Repeat, line for line, the entries printed below.

::::::::::

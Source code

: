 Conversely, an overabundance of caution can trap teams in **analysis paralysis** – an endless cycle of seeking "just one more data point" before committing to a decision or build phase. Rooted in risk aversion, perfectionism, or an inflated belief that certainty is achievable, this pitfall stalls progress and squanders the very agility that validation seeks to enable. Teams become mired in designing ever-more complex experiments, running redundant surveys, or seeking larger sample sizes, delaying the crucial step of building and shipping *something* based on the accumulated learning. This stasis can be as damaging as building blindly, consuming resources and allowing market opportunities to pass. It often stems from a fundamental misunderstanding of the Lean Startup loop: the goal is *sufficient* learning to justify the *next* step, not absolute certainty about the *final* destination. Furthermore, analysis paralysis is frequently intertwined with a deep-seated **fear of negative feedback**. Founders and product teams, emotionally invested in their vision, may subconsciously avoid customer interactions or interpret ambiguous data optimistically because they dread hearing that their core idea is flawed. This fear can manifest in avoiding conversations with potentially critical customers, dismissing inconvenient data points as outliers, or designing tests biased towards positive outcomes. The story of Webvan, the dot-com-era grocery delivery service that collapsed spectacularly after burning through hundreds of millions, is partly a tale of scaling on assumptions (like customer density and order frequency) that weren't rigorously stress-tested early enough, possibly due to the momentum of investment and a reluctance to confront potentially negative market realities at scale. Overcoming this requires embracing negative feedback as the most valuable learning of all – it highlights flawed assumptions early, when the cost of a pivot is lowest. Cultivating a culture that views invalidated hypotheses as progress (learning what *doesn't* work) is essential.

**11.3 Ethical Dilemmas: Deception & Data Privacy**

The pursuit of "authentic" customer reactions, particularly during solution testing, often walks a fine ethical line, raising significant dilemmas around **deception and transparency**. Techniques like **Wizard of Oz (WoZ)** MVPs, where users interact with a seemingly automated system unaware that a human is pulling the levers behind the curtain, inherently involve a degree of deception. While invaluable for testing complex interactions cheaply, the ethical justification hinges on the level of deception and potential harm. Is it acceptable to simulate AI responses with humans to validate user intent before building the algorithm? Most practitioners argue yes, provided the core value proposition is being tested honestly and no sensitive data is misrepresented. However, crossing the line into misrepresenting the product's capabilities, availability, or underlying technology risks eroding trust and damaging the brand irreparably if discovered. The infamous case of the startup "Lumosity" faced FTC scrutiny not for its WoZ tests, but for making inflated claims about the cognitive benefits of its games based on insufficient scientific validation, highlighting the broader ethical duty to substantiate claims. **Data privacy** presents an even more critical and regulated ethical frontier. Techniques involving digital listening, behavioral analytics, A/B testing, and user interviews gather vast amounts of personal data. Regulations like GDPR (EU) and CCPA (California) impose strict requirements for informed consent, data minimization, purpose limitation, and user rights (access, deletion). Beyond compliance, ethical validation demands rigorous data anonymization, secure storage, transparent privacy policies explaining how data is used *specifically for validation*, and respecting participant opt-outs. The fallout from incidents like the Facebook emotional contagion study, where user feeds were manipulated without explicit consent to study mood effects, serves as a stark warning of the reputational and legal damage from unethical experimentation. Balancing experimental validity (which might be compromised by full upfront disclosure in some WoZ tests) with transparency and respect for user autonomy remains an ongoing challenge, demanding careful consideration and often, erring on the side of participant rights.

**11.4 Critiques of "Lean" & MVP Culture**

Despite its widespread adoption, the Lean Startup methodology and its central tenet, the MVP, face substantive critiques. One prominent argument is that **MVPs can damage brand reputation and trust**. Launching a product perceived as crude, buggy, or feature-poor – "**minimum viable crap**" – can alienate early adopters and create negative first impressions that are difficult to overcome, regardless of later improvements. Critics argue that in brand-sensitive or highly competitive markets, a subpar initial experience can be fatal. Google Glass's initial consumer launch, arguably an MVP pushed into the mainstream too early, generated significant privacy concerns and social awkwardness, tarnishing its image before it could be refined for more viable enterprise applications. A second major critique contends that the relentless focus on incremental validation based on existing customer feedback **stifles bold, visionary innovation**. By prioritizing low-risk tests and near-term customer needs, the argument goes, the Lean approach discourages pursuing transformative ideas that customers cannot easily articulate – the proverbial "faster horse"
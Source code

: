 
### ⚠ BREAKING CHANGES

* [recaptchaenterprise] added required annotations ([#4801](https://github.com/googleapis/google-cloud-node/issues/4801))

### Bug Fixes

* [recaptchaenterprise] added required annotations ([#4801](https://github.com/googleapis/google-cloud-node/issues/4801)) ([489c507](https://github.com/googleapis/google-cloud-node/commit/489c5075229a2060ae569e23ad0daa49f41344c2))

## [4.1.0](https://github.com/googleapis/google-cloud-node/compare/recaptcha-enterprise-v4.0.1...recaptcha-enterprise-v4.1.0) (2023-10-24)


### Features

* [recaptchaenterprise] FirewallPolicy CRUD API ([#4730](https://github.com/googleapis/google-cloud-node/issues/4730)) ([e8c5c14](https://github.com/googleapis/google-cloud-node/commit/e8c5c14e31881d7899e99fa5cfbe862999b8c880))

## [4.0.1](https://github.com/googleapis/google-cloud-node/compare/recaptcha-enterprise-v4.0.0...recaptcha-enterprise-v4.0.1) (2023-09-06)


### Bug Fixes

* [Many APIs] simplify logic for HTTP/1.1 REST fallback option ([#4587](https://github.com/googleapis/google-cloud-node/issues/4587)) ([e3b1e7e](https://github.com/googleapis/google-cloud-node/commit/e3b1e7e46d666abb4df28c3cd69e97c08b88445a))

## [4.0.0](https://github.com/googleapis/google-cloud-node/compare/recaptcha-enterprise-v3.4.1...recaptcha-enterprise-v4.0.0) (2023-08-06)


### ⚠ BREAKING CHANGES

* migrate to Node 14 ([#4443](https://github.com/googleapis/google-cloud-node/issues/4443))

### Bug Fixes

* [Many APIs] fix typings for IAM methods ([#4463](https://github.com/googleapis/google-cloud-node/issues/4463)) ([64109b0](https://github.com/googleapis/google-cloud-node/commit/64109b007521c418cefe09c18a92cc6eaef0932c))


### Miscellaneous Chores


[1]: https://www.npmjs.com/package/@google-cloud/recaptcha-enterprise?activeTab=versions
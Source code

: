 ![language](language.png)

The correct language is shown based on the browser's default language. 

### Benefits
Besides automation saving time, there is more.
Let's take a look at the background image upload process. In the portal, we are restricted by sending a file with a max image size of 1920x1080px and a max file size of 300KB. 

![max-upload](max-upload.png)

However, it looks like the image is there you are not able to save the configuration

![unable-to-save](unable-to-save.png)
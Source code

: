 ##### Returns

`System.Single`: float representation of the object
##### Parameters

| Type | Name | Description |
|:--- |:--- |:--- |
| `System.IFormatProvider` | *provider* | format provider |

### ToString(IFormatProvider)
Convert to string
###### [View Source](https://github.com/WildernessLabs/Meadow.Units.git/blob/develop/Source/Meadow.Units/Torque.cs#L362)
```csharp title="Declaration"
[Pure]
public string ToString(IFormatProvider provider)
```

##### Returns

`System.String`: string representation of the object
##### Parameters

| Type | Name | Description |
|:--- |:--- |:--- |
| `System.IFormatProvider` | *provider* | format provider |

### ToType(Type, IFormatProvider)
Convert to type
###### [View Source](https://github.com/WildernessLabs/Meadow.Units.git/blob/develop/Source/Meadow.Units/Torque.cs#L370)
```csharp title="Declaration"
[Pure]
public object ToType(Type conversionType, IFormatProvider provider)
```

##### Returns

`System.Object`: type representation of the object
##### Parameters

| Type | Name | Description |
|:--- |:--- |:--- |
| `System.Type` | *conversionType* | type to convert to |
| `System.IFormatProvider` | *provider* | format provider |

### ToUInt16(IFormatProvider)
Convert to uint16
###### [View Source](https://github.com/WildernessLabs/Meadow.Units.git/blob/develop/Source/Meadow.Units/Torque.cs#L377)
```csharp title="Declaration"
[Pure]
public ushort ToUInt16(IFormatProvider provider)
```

::::::::::

Response to the exercise.
Source code

: Conversely, an overabundance of caution can trap teams in **analysis paralysis** – an endless cycle of seeking "just one more data point" before committing to a decision or build phase. Rooted in risk aversion, perfectionism, or an inflated belief that certainty is achievable, this pitfall stalls progress and squanders the very agility that validation seeks to enable. Teams become mired in designing ever-more complex experiments, running redundant surveys, or seeking larger sample sizes, delaying the crucial step of building and shipping *something* based on the accumulated learning. This stasis can be as damaging as building blindly, consuming resources and allowing market opportunities to pass. It often stems from a fundamental misunderstanding of the Lean Startup loop: the goal is *sufficient* learning to justify the *next* step, not absolute certainty about the *final* destination. Furthermore, analysis paralysis is frequently intertwined with a deep-seated **fear of negative feedback**. Founders and product teams, emotionally invested in their vision, may subconsciously avoid customer interactions or interpret ambiguous data optimistically because they dread hearing that their core idea is flawed. This fear can manifest in avoiding conversations with potentially critical customers, dismissing inconvenient data points as outliers, or designing tests biased towards positive outcomes. The story of Webvan, the dot-com-era grocery delivery service that collapsed spectacularly after burning through hundreds of millions, is partly a tale of scaling on assumptions (like customer density and order frequency) that weren't rigorously stress-tested early enough, possibly due to the momentum of investment and a reluctance to confront potentially negative market realities at scale. Overcoming this requires embracing negative feedback as the most valuable learning of all – it highlights flawed assumptions early, when the cost of a pivot is lowest. Cultivating a culture that views invalidated hypotheses as progress (learning what *doesn't* work) is essential.

**11.3 Ethical Dilemmas: Deception & Data Privacy**

The pursuit of "authentic" customer reactions, particularly during solution testing, often walks a fine ethical line, raising significant dilemmas around **deception and transparency**. Techniques like **Wizard of Oz (WoZ)** MVPs, where users interact with a seemingly automated system unaware that a human is pulling the levers behind the curtain, inherently involve a degree of deception. While invaluable for testing complex interactions cheaply, the ethical justification hinges on the level of deception and potential harm. Is it acceptable to simulate AI responses with humans to validate user intent before building the algorithm? Most practitioners argue yes, provided the core value proposition is being tested honestly and no sensitive data is misrepresented. However, crossing the line into misrepresenting the product's capabilities, availability, or underlying technology risks eroding trust and damaging the brand irreparably if discovered. The infamous case of the startup "Lumosity" faced FTC scrutiny not for its WoZ tests, but for making inflated claims about the cognitive benefits of its games based on insufficient scientific validation, highlighting the broader ethical duty to substantiate claims. **Data privacy** presents an even more critical and regulated ethical frontier. Techniques involving digital listening, behavioral analytics, A/B testing, and user interviews gather vast amounts of personal data. Regulations like GDPR (EU) and CCPA (California) impose strict requirements for informed consent, data minimization, purpose limitation, and user rights (access, deletion). Beyond compliance, ethical validation demands rigorous data anonymization, secure storage, transparent privacy policies explaining how data is used *specifically for validation*, and respecting participant opt-outs. The fallout from incidents like the Facebook emotional contagion study, where user feeds were manipulated without explicit consent to study mood effects, serves as a stark warning of the reputational and legal damage from unethical experimentation. Balancing experimental validity (which might be compromised by full upfront disclosure in some WoZ tests) with transparency and respect for user autonomy remains an ongoing challenge, demanding careful consideration and often, erring on the side of participant rights.

**11.4 Critiques of "Lean" & MVP Culture**

Despite its widespread adoption, the Lean Startup methodology and its central tenet, the MVP, face substantive critiques. One prominent argument is that **MVPs can damage brand reputation and trust**. Launching a product perceived as crude, buggy, or feature-poor – "**minimum viable crap**" – can alienate early adopters and create negative first impressions that are difficult to overcome, regardless of later improvements. Critics argue that in brand-sensitive or highly competitive markets, a subpar initial experience can be fatal. Google Glass's initial consumer launch, arguably an MVP pushed into the mainstream too early, generated significant privacy concerns and social awkwardness, tarnishing its image before it could be refined for more viable enterprise applications. A second major critique contends that the relentless focus on incremental validation based on existing customer feedback **stifles bold, visionary innovation**. By prioritizing low-risk tests and near-term customer needs, the argument goes, the Lean approach discourages pursuing transformative ideas that customers cannot easily articulate – the proverbial "faster horse"
Source code

: 
### ⚠ BREAKING CHANGES

* [recaptchaenterprise] added required annotations ([#4801](https://github.com/googleapis/google-cloud-node/issues/4801))

### Bug Fixes

* [recaptchaenterprise] added required annotations ([#4801](https://github.com/googleapis/google-cloud-node/issues/4801)) ([489c507](https://github.com/googleapis/google-cloud-node/commit/489c5075229a2060ae569e23ad0daa49f41344c2))

## [4.1.0](https://github.com/googleapis/google-cloud-node/compare/recaptcha-enterprise-v4.0.1...recaptcha-enterprise-v4.1.0) (2023-10-24)


### Features

* [recaptchaenterprise] FirewallPolicy CRUD API ([#4730](https://github.com/googleapis/google-cloud-node/issues/4730)) ([e8c5c14](https://github.com/googleapis/google-cloud-node/commit/e8c5c14e31881d7899e99fa5cfbe862999b8c880))

## [4.0.1](https://github.com/googleapis/google-cloud-node/compare/recaptcha-enterprise-v4.0.0...recaptcha-enterprise-v4.0.1) (2023-09-06)


### Bug Fixes

* [Many APIs] simplify logic for HTTP/1.1 REST fallback option ([#4587](https://github.com/googleapis/google-cloud-node/issues/4587)) ([e3b1e7e](https://github.com/googleapis/google-cloud-node/commit/e3b1e7e46d666abb4df28c3cd69e97c08b88445a))

## [4.0.0](https://github.com/googleapis/google-cloud-node/compare/recaptcha-enterprise-v3.4.1...recaptcha-enterprise-v4.0.0) (2023-08-06)


### ⚠ BREAKING CHANGES

* migrate to Node 14 ([#4443](https://github.com/googleapis/google-cloud-node/issues/4443))

### Bug Fixes

* [Many APIs] fix typings for IAM methods ([#4463](https://github.com/googleapis/google-cloud-node/issues/4463)) ([64109b0](https://github.com/googleapis/google-cloud-node/commit/64109b007521c418cefe09c18a92cc6eaef0932c))


### Miscellaneous Chores


[1]: https://www.npmjs.com/package/@google-cloud/recaptcha-enterprise?activeTab=versions
Source code

: ![language](language.png)

The correct language is shown based on the browser's default language. 

### Benefits
Besides automation saving time, there is more.
Let's take a look at the background image upload process. In the portal, we are restricted by sending a file with a max image size of 1920x1080px and a max file size of 300KB. 

![max-upload](max-upload.png)

However, it looks like the image is there you are not able to save the configuration

![unable-to-save](unable-to-save.png)
Source code

: ##### Returns

`System.Single`: float representation of the object
##### Parameters

| Type | Name | Description |
|:--- |:--- |:--- |
| `System.IFormatProvider` | *provider* | format provider |

### ToString(IFormatProvider)
Convert to string
###### [View Source](https://github.com/WildernessLabs/Meadow.Units.git/blob/develop/Source/Meadow.Units/Torque.cs#L362)
```csharp title="Declaration"
[Pure]
public string ToString(IFormatProvider provider)
```

##### Returns

`System.String`: string representation of the object
##### Parameters

| Type | Name | Description |
|:--- |:--- |:--- |
| `System.IFormatProvider` | *provider* | format provider |

### ToType(Type, IFormatProvider)
Convert to type
###### [View Source](https://github.com/WildernessLabs/Meadow.Units.git/blob/develop/Source/Meadow.Units/Torque.cs#L370)
```csharp title="Declaration"
[Pure]
public object ToType(Type conversionType, IFormatProvider provider)
```

##### Returns

`System.Object`: type representation of the object
##### Parameters

| Type | Name | Description |
|:--- |:--- |:--- |
| `System.Type` | *conversionType* | type to convert to |
| `System.IFormatProvider` | *provider* | format provider |

### ToUInt16(IFormatProvider)
Convert to uint16
###### [View Source](https://github.com/WildernessLabs/Meadow.Units.git/blob/develop/Source/Meadow.Units/Torque.cs#L377)
```csharp title="Declaration"
[Pure]
public ushort ToUInt16(IFormatProvider provider)
```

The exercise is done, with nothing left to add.